**Exercise directions:** Your answer is to be every line of the material that includes the string "drugs".
*** Input for this task ***
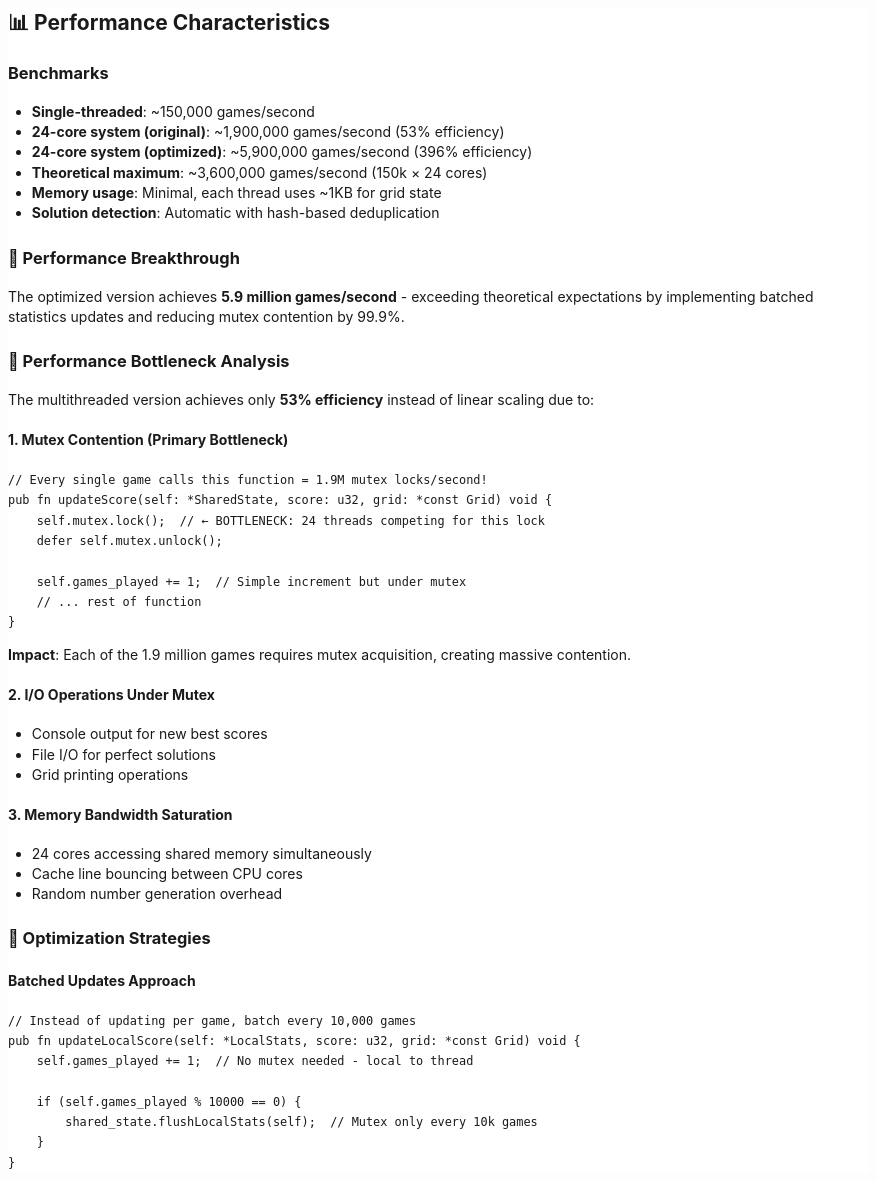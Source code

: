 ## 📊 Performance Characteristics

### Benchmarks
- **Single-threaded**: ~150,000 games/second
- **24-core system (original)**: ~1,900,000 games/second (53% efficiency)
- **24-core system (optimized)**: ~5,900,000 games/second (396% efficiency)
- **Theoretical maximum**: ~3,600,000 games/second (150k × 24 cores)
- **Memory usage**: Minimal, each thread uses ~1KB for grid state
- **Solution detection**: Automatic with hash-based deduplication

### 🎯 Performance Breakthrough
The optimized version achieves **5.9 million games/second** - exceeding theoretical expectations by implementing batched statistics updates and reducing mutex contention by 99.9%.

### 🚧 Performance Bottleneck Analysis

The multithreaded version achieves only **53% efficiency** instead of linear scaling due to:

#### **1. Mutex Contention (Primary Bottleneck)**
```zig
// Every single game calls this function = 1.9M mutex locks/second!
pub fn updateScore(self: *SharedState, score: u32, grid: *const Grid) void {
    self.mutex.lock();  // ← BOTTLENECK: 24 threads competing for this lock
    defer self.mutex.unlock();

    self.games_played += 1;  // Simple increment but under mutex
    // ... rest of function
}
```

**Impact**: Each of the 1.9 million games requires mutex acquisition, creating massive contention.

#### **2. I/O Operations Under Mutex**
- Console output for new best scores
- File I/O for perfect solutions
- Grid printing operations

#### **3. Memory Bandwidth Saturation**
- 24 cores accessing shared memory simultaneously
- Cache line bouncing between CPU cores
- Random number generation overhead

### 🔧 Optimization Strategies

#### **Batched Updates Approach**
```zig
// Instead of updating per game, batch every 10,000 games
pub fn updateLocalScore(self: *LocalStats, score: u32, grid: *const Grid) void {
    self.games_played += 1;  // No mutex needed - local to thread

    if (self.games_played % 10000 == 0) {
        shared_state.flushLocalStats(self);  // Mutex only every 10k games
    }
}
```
*** End of Input for this task ***
*** Input for this task ***
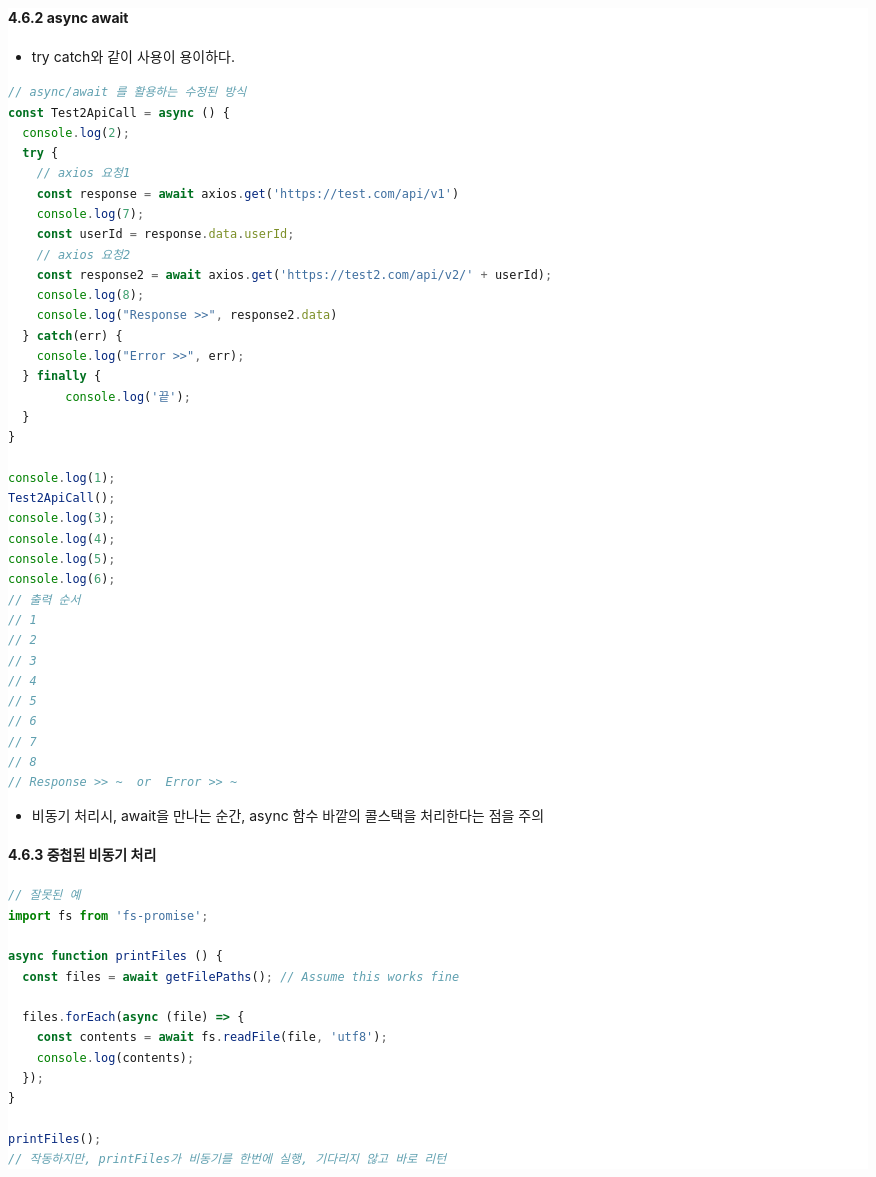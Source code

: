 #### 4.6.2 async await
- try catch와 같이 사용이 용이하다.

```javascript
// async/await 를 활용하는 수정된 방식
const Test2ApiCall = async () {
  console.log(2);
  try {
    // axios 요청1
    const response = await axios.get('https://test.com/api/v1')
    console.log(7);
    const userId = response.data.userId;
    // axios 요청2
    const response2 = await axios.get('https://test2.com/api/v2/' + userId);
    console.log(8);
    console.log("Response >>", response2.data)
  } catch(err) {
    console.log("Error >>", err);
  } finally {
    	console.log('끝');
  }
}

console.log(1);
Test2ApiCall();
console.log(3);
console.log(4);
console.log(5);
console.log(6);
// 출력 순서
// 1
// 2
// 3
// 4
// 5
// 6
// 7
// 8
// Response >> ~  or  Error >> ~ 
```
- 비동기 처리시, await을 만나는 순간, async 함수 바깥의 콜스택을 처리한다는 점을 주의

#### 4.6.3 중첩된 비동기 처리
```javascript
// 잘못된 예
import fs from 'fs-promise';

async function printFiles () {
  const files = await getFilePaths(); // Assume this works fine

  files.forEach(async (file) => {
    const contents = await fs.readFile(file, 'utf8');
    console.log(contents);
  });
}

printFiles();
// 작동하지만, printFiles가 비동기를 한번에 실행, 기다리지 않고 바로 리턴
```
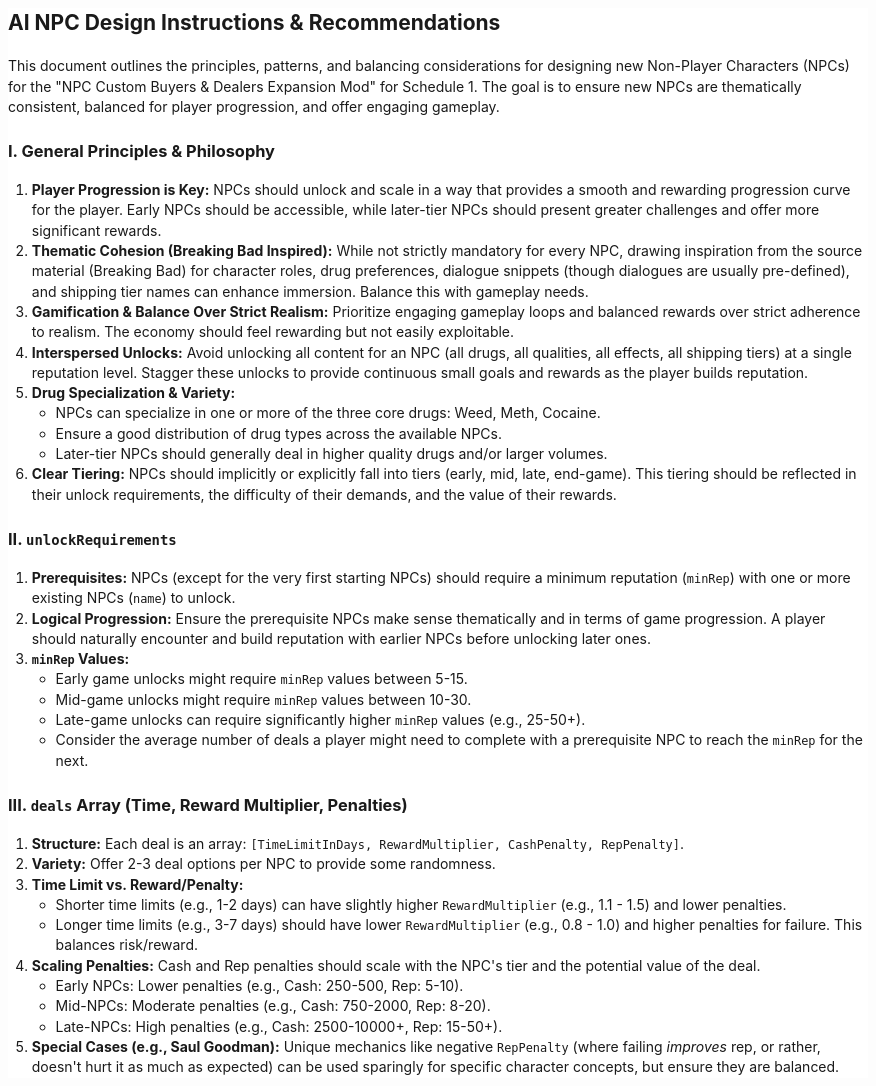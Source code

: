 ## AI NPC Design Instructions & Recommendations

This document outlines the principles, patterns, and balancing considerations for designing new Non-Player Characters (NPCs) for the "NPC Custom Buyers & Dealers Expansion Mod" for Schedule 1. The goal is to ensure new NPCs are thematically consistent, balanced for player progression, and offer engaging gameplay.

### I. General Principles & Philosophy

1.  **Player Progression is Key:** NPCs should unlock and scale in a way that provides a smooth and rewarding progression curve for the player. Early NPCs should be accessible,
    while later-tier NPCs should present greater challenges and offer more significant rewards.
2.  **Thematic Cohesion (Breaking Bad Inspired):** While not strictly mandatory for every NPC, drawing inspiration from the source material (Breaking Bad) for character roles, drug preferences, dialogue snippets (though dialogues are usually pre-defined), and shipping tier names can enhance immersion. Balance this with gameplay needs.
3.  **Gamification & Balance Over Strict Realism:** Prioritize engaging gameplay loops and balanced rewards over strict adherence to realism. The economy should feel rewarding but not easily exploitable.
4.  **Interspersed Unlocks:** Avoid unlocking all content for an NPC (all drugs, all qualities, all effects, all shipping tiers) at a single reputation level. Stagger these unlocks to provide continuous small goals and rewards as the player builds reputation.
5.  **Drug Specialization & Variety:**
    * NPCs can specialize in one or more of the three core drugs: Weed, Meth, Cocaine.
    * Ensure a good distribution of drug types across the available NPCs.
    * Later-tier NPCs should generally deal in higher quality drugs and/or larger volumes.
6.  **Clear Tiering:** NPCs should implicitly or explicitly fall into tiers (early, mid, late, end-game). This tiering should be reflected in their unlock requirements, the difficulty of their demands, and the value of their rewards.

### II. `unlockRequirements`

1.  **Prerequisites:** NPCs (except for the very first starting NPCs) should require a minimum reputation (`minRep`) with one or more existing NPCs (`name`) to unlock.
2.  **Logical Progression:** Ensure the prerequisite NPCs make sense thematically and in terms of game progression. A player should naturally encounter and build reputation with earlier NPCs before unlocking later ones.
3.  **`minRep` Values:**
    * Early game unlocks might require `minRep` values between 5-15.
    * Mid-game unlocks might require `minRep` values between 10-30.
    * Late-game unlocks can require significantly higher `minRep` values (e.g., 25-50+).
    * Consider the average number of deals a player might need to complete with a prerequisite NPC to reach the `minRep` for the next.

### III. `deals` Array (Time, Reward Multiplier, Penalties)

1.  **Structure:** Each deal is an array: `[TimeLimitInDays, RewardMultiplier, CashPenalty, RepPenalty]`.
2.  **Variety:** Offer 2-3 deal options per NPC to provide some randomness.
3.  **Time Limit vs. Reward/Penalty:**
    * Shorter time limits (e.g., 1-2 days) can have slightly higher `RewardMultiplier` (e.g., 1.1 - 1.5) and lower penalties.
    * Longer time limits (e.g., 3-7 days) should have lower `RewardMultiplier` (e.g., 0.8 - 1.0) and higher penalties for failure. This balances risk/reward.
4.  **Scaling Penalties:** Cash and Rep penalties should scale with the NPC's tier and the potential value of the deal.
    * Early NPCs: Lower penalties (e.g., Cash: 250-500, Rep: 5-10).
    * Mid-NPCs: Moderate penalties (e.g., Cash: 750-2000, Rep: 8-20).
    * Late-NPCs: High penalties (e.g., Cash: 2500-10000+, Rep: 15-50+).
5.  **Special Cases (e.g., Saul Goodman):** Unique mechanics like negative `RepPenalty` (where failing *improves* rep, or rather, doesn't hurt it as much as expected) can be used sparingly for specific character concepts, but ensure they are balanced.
*** End of Input for this task ***
**Task solution:**
4.  **Interspersed Unlocks:** Avoid unlocking all content for an NPC (all drugs, all qualities, all effects, all shipping tiers) at a single reputation level. Stagger these unlocks to provide continuous small goals and rewards as the player builds reputation.
    * NPCs can specialize in one or more of the three core drugs: Weed, Meth, Cocaine.
    * Later-tier NPCs should generally deal in higher quality drugs and/or larger volumes.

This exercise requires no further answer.